INAC uses First Nation housing dollars to guarantee mortages for homes

From Winnipeg Sun ...

Guaranteed mortgages a good start

By JOSEPH QUESNEL, April 21, 2007

The federal government's decision to guarantee mortgages for aboriginals living on reserves is quite significant, but it is only one step towards full empowerment.

Real change will come through changes to the Indian Act and attitudes surrounding First Nations private property rights.

The initiative will see $300 million earmarked for aboriginal housing go towards an independent fund. Indian Affairs Minister Jim Prentice said this money will be used to leverage up to seven times that amount from banks. This will free up $2 billion for natives wanting mortgages. If a native borrower defaults, the banks will be paid from the fund and the government can then go after the defaulter, so this is not a money-losing scheme.

Banks, under the Indian Act, cannot enforce defaulted loans on First Nations. Bands own land, not individuals. As a result, band members cannot get mortgages.

This decision will ensure that individual home ownership increases on reserves, a move Prentice correctly points out will improve aboriginal communities. "This will allow people on reserves to build up their own equity and be able to draw on a mortgage to start a business," he said.

"I'm under no illusions that this is an answer to all the social housing needs of all First Nation communities, but clearly we are trying to empower First Nation citizens to have the same access to education and job opportunities as other Canadians."

I would gladly take this bold move over the Kelowna Accord any day. That agreement was about dumping more money into a problem that required systemic change. More reserve housing is not the solution because it is owned by band council. Individual home ownership provides much more of an incentive for responsible stewardship (i.e., if a home belongs to you, you take better care of it).

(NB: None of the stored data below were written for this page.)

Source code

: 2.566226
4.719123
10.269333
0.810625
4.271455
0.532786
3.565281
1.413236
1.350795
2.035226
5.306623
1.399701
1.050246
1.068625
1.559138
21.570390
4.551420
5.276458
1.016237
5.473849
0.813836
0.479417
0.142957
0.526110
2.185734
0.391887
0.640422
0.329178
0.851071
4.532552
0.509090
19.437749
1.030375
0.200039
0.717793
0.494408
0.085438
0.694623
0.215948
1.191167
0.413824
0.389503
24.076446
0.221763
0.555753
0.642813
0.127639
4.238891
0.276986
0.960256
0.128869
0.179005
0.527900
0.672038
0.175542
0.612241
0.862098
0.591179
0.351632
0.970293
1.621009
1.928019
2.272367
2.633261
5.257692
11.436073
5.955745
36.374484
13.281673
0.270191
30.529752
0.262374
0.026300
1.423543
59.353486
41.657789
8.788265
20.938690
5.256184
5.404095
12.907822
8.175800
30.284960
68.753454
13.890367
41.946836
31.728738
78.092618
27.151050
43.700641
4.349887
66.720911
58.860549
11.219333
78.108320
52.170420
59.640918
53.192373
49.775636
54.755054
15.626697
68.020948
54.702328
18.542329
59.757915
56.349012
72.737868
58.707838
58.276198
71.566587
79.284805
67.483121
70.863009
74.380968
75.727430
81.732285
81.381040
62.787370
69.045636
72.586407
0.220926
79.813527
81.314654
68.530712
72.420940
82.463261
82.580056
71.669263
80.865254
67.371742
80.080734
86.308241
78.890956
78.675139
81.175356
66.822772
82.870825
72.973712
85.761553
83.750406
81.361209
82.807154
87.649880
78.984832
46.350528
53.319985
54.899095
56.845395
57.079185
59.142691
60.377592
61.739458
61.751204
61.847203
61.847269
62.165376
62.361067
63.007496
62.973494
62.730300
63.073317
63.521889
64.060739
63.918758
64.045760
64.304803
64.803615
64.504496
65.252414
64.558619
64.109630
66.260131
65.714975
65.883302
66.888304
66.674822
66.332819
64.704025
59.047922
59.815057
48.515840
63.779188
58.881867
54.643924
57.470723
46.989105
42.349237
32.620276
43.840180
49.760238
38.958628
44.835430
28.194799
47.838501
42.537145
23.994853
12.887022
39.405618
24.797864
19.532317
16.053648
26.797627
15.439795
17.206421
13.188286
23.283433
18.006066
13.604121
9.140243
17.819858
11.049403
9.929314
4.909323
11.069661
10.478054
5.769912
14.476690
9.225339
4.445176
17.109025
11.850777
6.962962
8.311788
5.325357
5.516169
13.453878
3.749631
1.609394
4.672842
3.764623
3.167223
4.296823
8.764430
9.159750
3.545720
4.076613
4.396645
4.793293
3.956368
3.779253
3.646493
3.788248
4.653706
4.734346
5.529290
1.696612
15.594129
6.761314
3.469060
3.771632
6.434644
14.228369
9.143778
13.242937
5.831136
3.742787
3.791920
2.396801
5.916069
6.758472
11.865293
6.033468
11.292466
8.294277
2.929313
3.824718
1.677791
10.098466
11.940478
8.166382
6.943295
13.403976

While I am very pleased, I hope it is the start of a gradual opening of aboriginal communities to private property rights. For that, legislative changes to the Indian Act are needed. Of course, this is easier said than done with any issue. Under the Chretien government, there were positive steps with the First Nations Governance Act, but these stopped when Martin listened to aboriginal vested interests more than band members.

Aboriginals must be convinced that private ownership is central to self-government, as private ownership will bring taxes to communities dependent on government transfers. This will allow natives to create their own wealth.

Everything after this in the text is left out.